Construção de um Vocabulário Próprio
Diferenciar-se não significa abandonar todos os termos do setor, mas sim escolher e aparar esse vocabulário de modo a compor um universo de sentido próprio. O desafio está em como combinar termos técnicos com palavras que expressem os valores da marca. Empresas como Nubank reformularam o vocabulário bancário tradicional, priorizando simplicidade, transparência e autonomia, e transformaram isso em vantagem competitiva comunicacional.
Uma técnica prática é criar um mapa de significados a partir dos valores centrais da marca. Para cada valor, desenhe círculos de associação que tragam sinônimos, metáforas e referências extraídas de literatura, filosofia e cultura popular. Esse exercício amplia o repertório de expressão e ajuda a evitar clichês setoriais. Na Hareki Studio sugerimos este método como prática recorrente durante a construção de guidelines de linguagem.

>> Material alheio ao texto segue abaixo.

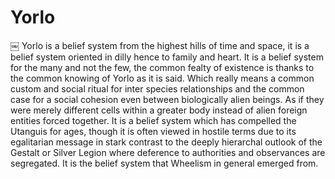 # Yorlo
￼
Yorlo is a belief system from the highest hills of time and space, it is a belief system oriented in dilly hence to family and heart.  It is a belief system for the many and not the few, the common fealty of existence is thanks to the common knowing of Yorlo as it is said.  Which really means a common custom and social ritual for inter species relationships and the common case for a social cohesion even between biologically alien beings.  As if they were merely different cells within a greater body instead of alien foreign entities forced together.  It is a belief system which has compelled the Utanguis for ages, though it is often viewed in hostile terms due to its egalitarian message in stark contrast to the deeply hierarchal outlook of the Gestalt or Silver Legion where deference to authorities and observances are segregated.  It is the belief system that Wheelism in general emerged from.

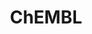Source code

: ---
layout: default
bigquery: https://console.cloud.google.com/bigquery?p=patents-public-data&d=ebi_chembl&page=dataset
citation: '"The ChEMBL database in 2017." Anna Gaulton, Anne Hersey, Michał Nowotka,
  A Patrícia Bento, Jon Chambers, David Mendez, Prudence Mutowo, Francis Atkinson,
  Louisa J Bellis, Elena Cibrián-Uhalte, Mark Davies, Nathan Dedman, Anneli Karlsson,
  María Paula Magariños, John P Overington, George Papadatos, Ines Smit, Andrew R
  Leach Nucleic acids Research (2017) 45 (Database Issue), D945-D954'
contributors: European Bioinformatics Institute
cost: None
description: ChEMBL Data is a manually curated database of small molecules used in
  drug discovery, including information about existing patented drugs.
documentation: 'schema: https://www.ebi.ac.uk/chembl/db_schema


  '
last_edit: Mon, 04 Apr 2022 19:07:30 GMT
location: https://console.cloud.google.com/marketplace/product/google_patents_public_datasets/chembl
maintained_by: EMBL-EBI, an outstation of European Molecular Biology Laboratory
related_publications: '

  ChEMBL: towards direct deposition of bioassay data.


  Mendez D, Gaulton A, Bento AP, Chambers J, De Veij M, Félix E, Magariños MP, Mosquera
  JF, Mutowo P, Nowotka M, Gordillo-Marañón M, Hunter F, Junco L, Mugumbate G, Rodriguez-Lopez
  M, Atkinson F, Bosc N, Radoux CJ, Segura-Cabrera A, Hersey A, Leach AR.


  — Nucleic Acids Res. 2019; 47(D1):D930-D940. doi: 10.1093/nar/gky1075

  '
schema_fields: '[''oc_id'', ''drug_product_flag'', ''usan_year'', ''creation_date'',
  ''inorganic_flag'', ''orig_description'', ''ddd_units'', ''parameter_value'', ''compsyn_id'',
  ''annotation'', ''full_mwt'', ''cx_most_bpka'', ''assay_tax_id'', ''issue'', ''acd_most_apka'',
  ''hba_lipinski'', ''irac_code'', ''cpd_str_alert_id'', ''molecule_type'', ''component_synonym'',
  ''as_id'', ''confidence'', ''src_short_name'', ''protein_class_desc'', ''site_id'',
  ''updated_on'', ''level2_description'', ''psa'', ''compound_name'', ''title'', ''usan_stem'',
  ''comp_go_id'', ''type'', ''abstract'', ''standard_inchi_key'', ''assay_param_id'',
  ''level3_description'', ''ref_type'', ''parent_go_id'', ''patent_no'', ''availability_type'',
  ''last_active'', ''rgid'', ''qed_weighted'', ''atc_code'', ''species_group_flag'',
  ''met_comment'', ''res_stem_id'', ''heavy_atoms'', ''ro3_pass'', ''bto_id'', ''downgraded'',
  ''previous_company'', ''potential_duplicate'', ''natural_product'', ''withdrawn_reason'',
  ''relation'', ''trade_name'', ''assay_id'', ''cell_source_tissue'', ''pref_name'',
  ''prodrug'', ''short_name'', ''topical'', ''site_name'', ''level1'', ''irac_class_id'',
  ''aidx'', ''sitecomp_id'', ''polymer_flag'', ''company'', ''activity_comment'',
  ''applicant_full_name'', ''efo_term'', ''bei'', ''curation_comment'', ''dosage_form'',
  ''published_type'', ''target_desc'', ''alert_set_id'', ''cellosaurus_id'', ''mol_frac_id'',
  ''research_stem'', ''num_lipinski_ro5_violations'', ''assay_source'', ''assay_organism'',
  ''efo_id'', ''idx'', ''confidence_score'', ''metabolite_record_id'', ''site_residues'',
  ''bao_endpoint'', ''cell_name'', ''bao_id'', ''doc_type'', ''data_validity_comment'',
  ''action_type'', ''synonyms'', ''protein_class_id'', ''priority'', ''domain_type'',
  ''approval_date'', ''molregno'', ''black_box_warning'', ''cell_id'', ''mw_monoisotopic'',
  ''mw_freebase'', ''mec_id'', ''l8'', ''cx_most_apka'', ''warnref_id'', ''ass_cls_map_id'',
  ''country'', ''binding_site_comment'', ''standard_units'', ''direct_interaction'',
  ''protein_class_synonym'', ''withdrawn_flag'', ''therapeutic_flag'', ''domain_name'',
  ''sei'', ''canonical_smiles'', ''hrac_code'', ''usan_stem_definition'', ''src_compound_id'',
  ''hbd'', ''uberon_id'', ''cell_description'', ''mol_hrac_id'', ''tid_fixed'', ''entity_id'',
  ''molfile'', ''status'', ''homologue'', ''mesh_heading'', ''isoform'', ''warning_description'',
  ''level3'', ''pathway_id'', ''indref_id'', ''product_id'', ''level5'', ''doc_id'',
  ''substrate_record_id'', ''smarts'', ''warning_id'', ''published_units'', ''component_type'',
  ''caloha_id'', ''ap_id'', ''last_page'', ''subgroup'', ''molecular_species'', ''comments'',
  ''oral'', ''ddd_value'', ''le'', ''frac_code'', ''withdrawn_class'', ''delist_flag'',
  ''drug_substance_flag'', ''bao_format'', ''ad_type'', ''db_version'', ''mol_irac_id'',
  ''targcomp_id'', ''indication_class'', ''cell_source_tax_id'', ''normal_range_min'',
  ''class_type'', ''chembl_id'', ''text_value'', ''usan_substem'', ''mc_target_type'',
  ''std_act_id'', ''full_molformula'', ''standard_flag'', ''job_id'', ''standard_type'',
  ''assay_cell_type'', ''stat'', ''met_id'', ''num_alerts'', ''hrac_class_id'', ''label'',
  ''mol_atc_id'', ''cl_lincs_id'', ''l5'', ''log_id'', ''src_assay_id'', ''molecular_mechanism'',
  ''description'', ''assay_class_id'', ''accession'', ''mechanism_of_action'', ''standard_relation'',
  ''innovator_company'', ''end_position'', ''journal'', ''set_name'', ''hba'', ''syn_type'',
  ''assay_desc'', ''first_in_class'', ''definition'', ''doi'', ''domain_id'', ''targrel_id'',
  ''relationship'', ''alert_name'', ''cx_logd'', ''actsm_id'', ''go_id'', ''chebi_par_id'',
  ''class_level'', ''updated_by'', ''max_phase'', ''source_domain_id'', ''compound_key'',
  ''level4_description'', ''l1'', ''entity_type'', ''published_value'', ''cell_source_organism'',
  ''predbind_id'', ''ddd_id'', ''smid'', ''version'', ''tax_id'', ''aromatic_rings'',
  ''related_tid'', ''pchembl_value'', ''db_source'', ''active_molregno'', ''standard_inchi'',
  ''cell_ontology_id'', ''variant_id'', ''selectivity_comment'', ''domain_description'',
  ''l7'', ''warning_class'', ''met_conversion'', ''patent_expire_date'', ''warning_country'',
  ''level2'', ''usan_stem_id'', ''route'', ''parenteral'', ''assay_test_type'', ''who_name'',
  ''uo_units'', ''parameter_type'', ''mesh_id'', ''standard_text_value'', ''sequence'',
  ''active_ingredient'', ''mechanism_comment'', ''result_flag'', ''units'', ''published_relation'',
  ''drugind_id'', ''standard_value'', ''src_id'', ''parent_type'', ''activity_id'',
  ''dosed_ingredient'', ''acd_logp'', ''first_approval'', ''ridx'', ''l6'', ''submission_date'',
  ''alogp'', ''ref_url'', ''max_phase_for_ind'', ''hbd_lipinski'', ''metref_id'',
  ''ddd_comment'', ''target_type'', ''pubmed_id'', ''path'', ''biocomp_id'', ''ref_id'',
  ''acd_most_bpka'', ''co_stem_id'', ''l4'', ''assay_tissue'', ''formulation_id'',
  ''tbl'', ''sequence_md5sum'', ''mc_target_accession'', ''first_page'', ''organism'',
  ''assay_strain'', ''rtb'', ''patent_use_code'', ''withdrawn_country'', ''mc_tax_id'',
  ''stem'', ''l3'', ''stem_class'', ''withdrawn_year'', ''aspect'', ''patent_id'',
  ''ddd_admr'', ''volume'', ''molsyn_id'', ''source'', ''upper_value'', ''acd_logd'',
  ''structure_type'', ''publication_number'', ''standard_upper_value'', ''curated_by'',
  ''level1_description'', ''parent_molregno'', ''alert_id'', ''assay_type'', ''tid'',
  ''relationship_desc'', ''level4'', ''prediction_method'', ''target_mapping'', ''protclasssyn_id'',
  ''frac_class_id'', ''l2'', ''who_extra'', ''lle'', ''normal_range_max'', ''qudt_units'',
  ''major_class'', ''authors'', ''warning_type'', ''cidx'', ''parent_id'', ''name'',
  ''enzyme_name'', ''assay_subcellular_fraction'', ''mutation'', ''strength'', ''mc_organism'',
  ''warning_year'', ''disease_efficacy'', ''relationship_type'', ''clo_id'', ''cx_logp'',
  ''pathway_key'', ''nda_type'', ''helm_notation'', ''year'', ''ingredient'', ''num_ro5_violations'',
  ''enzyme_tid'', ''component_id'', ''prod_pat_id'', ''start_position'', ''mc_target_name'',
  ''compd_id'', ''toid'', ''src_description'', ''assay_category'', ''drug_record_id'',
  ''value'', ''comp_class_id'', ''chirality'', ''tissue_id'', ''activity_count'',
  ''mecref_id'', ''record_id'']'
shortname: chembl
tags:
- biotechnology
- health
- chemical
- bioinformatics
- medical
terms_of_use: CC BY-SA 3.0
title: ChEMBL
uuid: e232a192-965c-4ec9-904c-155b6dfe56c5
---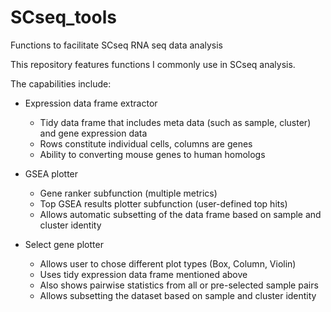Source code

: # SCseq_tools
Functions to facilitate SCseq RNA seq data analysis


This repository features functions I commonly use in SCseq analysis.

The capabilities include:

- Expression data frame extractor
  - Tidy data frame that includes meta data (such as sample, cluster) and gene expression data
  - Rows constitute individual cells, columns are genes
  - Ability to converting mouse genes to human homologs
  
- GSEA plotter
  - Gene ranker subfunction (multiple metrics)
  - Top GSEA results plotter subfunction (user-defined top hits)
  - Allows automatic subsetting of the data frame based on sample and cluster identity
  
- Select gene plotter
  - Allows user to chose different plot types (Box, Column, Violin)
  - Uses tidy expression data frame mentioned above
  - Also shows pairwise statistics from all or pre-selected sample pairs
  - Allows subsetting the dataset based on sample and cluster identity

Diferenciação Estrutural: Arquitetura de Frases e Ritmo
Além do léxico, a construção frasal e o ritmo textual são ferramentas poderosas de diferenciação. Se o setor privilegia períodos longos e densos, adote frases curtas e incisivas. Se todos usam listas e bullets, explore narrativas e estudos de caso com progressão dramática. O contraste entre a economia de frases de um estilo Hemingway e a elaborada sintaxe acadêmica demonstra como a mesma ideia pode gerar percepções completamente distintas.
Variações rítmicas impactam diretamente a atenção do leitor. Alternar sentenças breves com parágrafos mais longos e densos cria dinamismo e melhora a retenção. Em conteúdos digitais, essa técnica melhora o escaneamento visual e mantém o leitor engajado, ao passo que estruturas monótonas tendem a reduzir a atenção e a eficácia da mensagem.

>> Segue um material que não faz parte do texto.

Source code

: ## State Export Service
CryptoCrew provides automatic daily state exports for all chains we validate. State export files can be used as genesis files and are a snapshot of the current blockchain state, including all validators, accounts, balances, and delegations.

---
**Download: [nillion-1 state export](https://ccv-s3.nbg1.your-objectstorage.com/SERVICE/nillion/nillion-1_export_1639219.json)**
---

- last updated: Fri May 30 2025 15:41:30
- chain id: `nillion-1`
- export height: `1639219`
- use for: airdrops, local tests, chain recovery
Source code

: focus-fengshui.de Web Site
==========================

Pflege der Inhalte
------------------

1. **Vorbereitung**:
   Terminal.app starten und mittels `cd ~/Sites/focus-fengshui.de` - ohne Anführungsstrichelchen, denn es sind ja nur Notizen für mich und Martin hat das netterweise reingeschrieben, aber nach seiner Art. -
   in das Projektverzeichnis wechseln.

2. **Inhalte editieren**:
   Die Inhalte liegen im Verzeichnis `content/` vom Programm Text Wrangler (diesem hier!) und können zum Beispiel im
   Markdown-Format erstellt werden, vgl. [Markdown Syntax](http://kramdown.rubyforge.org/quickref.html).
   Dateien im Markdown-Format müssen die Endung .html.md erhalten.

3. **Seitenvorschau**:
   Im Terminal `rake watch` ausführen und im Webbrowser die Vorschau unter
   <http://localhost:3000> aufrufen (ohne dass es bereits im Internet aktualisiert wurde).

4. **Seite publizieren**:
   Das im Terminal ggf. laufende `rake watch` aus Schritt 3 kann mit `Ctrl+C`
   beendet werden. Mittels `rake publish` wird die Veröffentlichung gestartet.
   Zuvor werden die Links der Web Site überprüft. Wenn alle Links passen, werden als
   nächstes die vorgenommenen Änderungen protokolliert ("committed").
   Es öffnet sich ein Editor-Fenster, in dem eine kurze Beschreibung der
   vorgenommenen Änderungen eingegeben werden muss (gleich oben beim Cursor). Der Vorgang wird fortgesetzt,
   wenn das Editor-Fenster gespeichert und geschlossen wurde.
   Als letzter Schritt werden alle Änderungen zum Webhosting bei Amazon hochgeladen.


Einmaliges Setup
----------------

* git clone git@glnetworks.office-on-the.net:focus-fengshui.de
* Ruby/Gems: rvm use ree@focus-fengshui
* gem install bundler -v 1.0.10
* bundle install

Mecanismos de Proteção para Sustentar a Diferenciação
Desenvolver uma voz única é um processo contínuo que exige mecanismos de proteção para não ser diluído por tendências e pela entrada de novos concorrentes. Recomenda-se instituir ciclos trimestrais de auditoria de linguagem que revisitem a comunicação própria e façam o rastreio das vozes concorrentes. Em cada revisão, identifique pontos de convergência e reajuste guias e exemplos para preservar a singularidade.
A sustentabilidade dessa diferenciação depende também da adoção interna. Equipes de conteúdo, marketing e atendimento precisam compreender por que a marca fala de maneira distinta e como aplicar esse repertório no dia a dia. Marcas brasileiras como Natura evidenciam que quando a linguagem é extensão da cultura organizacional, ela permanece consistente ao longo do tempo. Encarar a voz da marca como um ativo cultural e estratégico transforma uma decisão tática em vantagem competitiva duradoura.